--- EXTRACTED DATA ---
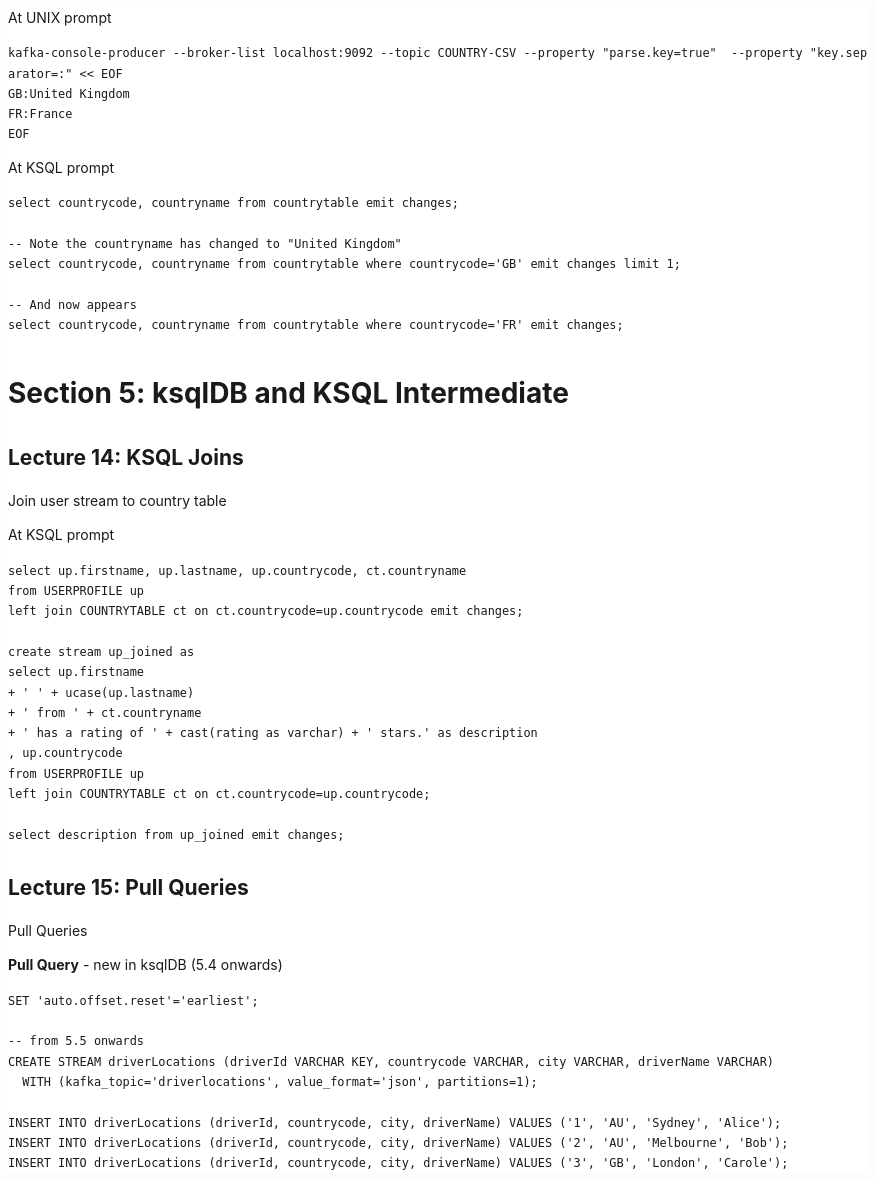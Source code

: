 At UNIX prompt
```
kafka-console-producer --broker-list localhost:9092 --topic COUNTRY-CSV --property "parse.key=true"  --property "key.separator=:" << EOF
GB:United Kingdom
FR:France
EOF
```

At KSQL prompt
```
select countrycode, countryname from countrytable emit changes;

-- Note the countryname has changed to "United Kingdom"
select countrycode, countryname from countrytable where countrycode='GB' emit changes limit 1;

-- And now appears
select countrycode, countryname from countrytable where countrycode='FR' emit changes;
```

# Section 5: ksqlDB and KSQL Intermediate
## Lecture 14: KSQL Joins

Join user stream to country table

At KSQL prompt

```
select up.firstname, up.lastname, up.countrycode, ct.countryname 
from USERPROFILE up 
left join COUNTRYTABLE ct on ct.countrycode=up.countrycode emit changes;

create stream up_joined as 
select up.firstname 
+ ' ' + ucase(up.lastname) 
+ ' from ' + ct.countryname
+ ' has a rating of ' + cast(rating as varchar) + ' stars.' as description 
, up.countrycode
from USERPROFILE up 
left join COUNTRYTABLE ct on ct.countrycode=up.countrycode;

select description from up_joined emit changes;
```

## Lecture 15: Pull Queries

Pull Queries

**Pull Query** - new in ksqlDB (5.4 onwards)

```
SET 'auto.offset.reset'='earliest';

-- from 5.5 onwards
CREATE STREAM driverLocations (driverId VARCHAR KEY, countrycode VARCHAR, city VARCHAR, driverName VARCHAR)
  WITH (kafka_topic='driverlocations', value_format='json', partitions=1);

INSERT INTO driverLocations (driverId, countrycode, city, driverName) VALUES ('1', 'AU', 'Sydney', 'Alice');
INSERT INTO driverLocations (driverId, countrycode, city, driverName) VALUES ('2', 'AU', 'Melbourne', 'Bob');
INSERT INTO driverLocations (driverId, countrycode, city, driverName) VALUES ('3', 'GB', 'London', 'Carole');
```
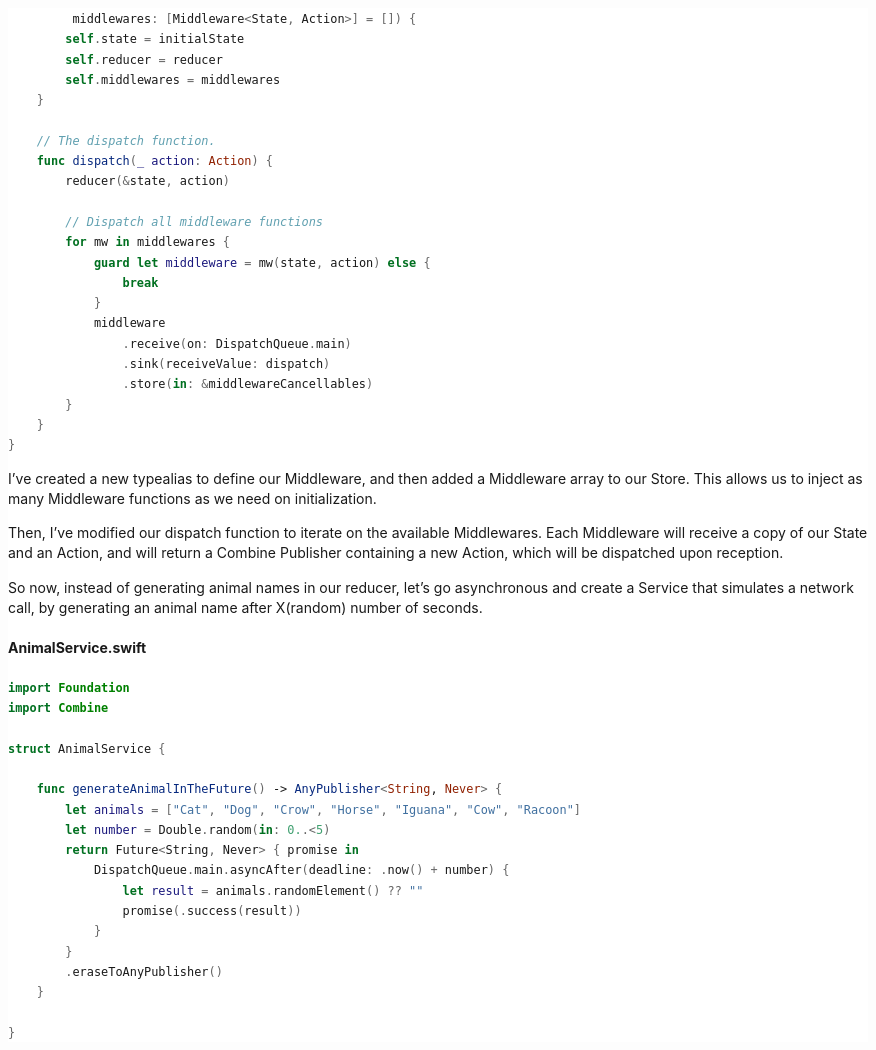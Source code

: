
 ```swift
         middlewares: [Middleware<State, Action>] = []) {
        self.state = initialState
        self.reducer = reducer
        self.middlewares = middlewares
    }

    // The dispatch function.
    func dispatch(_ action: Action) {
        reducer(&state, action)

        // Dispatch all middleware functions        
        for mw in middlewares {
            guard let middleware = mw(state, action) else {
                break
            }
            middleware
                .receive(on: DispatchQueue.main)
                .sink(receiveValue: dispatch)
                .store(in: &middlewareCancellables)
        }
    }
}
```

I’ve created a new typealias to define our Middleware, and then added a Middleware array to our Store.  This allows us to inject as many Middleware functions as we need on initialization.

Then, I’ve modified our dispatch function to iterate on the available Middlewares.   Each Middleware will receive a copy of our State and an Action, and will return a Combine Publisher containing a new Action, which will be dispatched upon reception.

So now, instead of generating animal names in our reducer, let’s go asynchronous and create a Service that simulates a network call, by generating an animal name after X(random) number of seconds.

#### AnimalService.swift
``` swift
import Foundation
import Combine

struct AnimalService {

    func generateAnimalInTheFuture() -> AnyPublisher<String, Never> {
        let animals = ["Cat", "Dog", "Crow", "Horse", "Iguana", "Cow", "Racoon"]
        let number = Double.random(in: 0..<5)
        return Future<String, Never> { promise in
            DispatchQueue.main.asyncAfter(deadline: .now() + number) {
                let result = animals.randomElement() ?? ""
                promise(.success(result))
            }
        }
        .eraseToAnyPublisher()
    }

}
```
---
● **PROBLEM TO SOLVE**:
Your reply must be one number: the count of lines in the records above that contain the string "INTO".

● **RESPONSE AREA**:
3